§ About this task: Search the listing for the word "label" and return each line that contains it.

═══ Exercise input

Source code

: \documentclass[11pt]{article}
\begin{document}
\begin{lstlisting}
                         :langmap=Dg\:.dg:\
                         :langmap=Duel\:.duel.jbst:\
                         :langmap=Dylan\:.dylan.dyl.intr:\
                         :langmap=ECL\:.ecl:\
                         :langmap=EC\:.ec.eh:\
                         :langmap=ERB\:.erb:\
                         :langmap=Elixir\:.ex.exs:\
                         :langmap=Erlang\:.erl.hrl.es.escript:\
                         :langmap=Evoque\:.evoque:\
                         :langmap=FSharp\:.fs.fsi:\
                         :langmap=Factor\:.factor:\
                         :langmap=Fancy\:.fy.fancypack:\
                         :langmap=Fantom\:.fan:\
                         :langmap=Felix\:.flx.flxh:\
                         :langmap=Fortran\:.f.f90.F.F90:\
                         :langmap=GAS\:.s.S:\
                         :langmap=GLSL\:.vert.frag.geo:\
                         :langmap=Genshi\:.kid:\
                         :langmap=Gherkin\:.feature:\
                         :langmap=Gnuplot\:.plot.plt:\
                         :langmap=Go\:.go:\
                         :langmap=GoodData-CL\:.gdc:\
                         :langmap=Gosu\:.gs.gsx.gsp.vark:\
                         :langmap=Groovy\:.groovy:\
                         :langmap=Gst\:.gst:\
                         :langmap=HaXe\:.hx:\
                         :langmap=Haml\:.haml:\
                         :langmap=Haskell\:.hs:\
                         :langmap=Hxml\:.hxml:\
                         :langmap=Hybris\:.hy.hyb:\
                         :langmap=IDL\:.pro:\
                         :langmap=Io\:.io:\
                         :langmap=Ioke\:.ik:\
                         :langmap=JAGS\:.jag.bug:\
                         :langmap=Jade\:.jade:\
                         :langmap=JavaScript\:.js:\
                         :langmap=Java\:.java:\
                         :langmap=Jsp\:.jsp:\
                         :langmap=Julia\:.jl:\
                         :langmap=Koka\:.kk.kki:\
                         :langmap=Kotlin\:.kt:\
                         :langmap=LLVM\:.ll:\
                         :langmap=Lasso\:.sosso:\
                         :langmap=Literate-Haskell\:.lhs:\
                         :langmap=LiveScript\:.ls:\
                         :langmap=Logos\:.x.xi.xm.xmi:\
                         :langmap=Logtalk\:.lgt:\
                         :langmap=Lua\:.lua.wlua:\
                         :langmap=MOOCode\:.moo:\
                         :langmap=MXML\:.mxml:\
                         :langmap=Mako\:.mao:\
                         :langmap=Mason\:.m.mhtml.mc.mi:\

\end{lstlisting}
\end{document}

══════
═══ Exercise input

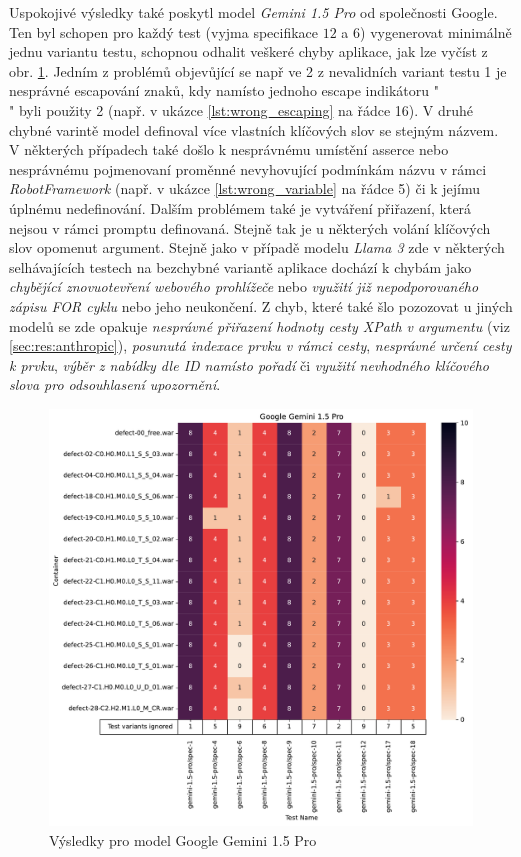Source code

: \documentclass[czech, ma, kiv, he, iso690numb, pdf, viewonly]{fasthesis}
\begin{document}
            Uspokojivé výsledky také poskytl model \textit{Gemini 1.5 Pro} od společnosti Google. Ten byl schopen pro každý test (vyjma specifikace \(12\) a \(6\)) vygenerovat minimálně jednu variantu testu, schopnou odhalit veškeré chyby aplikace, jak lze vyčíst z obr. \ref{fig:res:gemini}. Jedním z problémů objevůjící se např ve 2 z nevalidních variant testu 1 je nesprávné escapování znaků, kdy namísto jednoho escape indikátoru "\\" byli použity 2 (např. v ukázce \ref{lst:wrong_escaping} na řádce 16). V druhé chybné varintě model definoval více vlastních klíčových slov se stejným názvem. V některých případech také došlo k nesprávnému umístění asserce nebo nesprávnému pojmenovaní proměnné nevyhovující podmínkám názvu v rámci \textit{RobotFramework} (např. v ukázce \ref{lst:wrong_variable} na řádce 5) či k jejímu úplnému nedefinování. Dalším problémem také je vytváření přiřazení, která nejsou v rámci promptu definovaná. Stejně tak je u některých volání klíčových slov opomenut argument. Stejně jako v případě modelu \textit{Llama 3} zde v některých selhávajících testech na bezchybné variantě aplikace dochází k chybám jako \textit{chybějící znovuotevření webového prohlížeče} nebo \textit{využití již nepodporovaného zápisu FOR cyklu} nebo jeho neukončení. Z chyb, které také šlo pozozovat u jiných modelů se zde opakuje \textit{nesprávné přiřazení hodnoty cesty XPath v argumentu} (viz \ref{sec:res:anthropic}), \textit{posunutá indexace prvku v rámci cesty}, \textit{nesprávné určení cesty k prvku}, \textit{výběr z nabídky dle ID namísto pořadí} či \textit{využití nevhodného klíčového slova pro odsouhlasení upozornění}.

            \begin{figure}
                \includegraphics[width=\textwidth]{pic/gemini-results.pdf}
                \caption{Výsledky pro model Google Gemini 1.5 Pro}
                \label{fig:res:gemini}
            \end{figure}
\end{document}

══════
═══ Exercise input

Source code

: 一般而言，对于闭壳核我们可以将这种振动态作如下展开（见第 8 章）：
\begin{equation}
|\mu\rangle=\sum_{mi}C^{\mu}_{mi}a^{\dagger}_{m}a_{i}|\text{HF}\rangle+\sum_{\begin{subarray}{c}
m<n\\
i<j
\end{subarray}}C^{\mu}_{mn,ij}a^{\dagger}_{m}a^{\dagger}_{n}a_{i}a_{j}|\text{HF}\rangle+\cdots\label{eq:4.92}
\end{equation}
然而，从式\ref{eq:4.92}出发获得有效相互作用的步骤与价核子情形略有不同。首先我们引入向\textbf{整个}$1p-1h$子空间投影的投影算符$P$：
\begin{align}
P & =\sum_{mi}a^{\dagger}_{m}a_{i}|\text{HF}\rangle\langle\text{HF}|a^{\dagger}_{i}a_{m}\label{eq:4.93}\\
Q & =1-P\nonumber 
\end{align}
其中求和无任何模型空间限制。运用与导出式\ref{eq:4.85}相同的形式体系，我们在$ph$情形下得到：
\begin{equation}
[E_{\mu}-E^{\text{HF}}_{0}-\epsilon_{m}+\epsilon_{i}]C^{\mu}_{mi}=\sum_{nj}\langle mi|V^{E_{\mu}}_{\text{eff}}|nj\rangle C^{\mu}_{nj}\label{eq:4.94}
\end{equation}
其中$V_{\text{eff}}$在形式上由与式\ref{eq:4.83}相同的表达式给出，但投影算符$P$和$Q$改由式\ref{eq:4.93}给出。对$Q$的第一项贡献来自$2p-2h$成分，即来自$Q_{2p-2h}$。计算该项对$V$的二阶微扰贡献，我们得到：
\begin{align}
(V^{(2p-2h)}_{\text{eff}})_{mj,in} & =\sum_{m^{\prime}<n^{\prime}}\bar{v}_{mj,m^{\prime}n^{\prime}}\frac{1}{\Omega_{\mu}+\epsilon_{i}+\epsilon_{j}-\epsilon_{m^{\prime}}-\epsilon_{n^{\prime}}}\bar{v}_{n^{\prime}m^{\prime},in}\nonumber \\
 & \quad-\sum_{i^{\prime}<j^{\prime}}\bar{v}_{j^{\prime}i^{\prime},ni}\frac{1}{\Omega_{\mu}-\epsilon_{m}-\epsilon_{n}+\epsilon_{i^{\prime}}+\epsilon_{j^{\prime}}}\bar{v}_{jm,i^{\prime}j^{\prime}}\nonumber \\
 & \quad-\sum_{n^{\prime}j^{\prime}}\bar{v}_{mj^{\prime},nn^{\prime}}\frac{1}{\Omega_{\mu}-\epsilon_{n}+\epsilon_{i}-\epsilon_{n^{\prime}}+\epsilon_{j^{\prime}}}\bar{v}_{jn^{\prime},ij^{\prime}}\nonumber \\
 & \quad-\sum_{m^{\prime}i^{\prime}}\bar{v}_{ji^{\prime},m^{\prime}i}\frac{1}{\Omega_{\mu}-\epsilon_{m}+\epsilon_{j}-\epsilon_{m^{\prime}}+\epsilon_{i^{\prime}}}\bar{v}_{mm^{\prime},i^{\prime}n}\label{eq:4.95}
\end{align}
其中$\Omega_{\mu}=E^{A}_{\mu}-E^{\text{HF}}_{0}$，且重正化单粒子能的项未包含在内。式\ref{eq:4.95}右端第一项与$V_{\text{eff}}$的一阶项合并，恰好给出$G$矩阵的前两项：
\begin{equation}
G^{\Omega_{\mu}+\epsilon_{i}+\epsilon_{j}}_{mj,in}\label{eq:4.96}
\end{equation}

══════

§ Output for this exercise:
                \label{fig:res:gemini}
\end{subarray}}C^{\mu}_{mn,ij}a^{\dagger}_{m}a^{\dagger}_{n}a_{i}a_{j}|\text{HF}\rangle+\cdots\label{eq:4.92}
P & =\sum_{mi}a^{\dagger}_{m}a_{i}|\text{HF}\rangle\langle\text{HF}|a^{\dagger}_{i}a_{m}\label{eq:4.93}\\
[E_{\mu}-E^{\text{HF}}_{0}-\epsilon_{m}+\epsilon_{i}]C^{\mu}_{mi}=\sum_{nj}\langle mi|V^{E_{\mu}}_{\text{eff}}|nj\rangle C^{\mu}_{nj}\label{eq:4.94}
 & \quad-\sum_{m^{\prime}i^{\prime}}\bar{v}_{ji^{\prime},m^{\prime}i}\frac{1}{\Omega_{\mu}-\epsilon_{m}+\epsilon_{j}-\epsilon_{m^{\prime}}+\epsilon_{i^{\prime}}}\bar{v}_{mm^{\prime},i^{\prime}n}\label{eq:4.95}
G^{\Omega_{\mu}+\epsilon_{i}+\epsilon_{j}}_{mj,in}\label{eq:4.96}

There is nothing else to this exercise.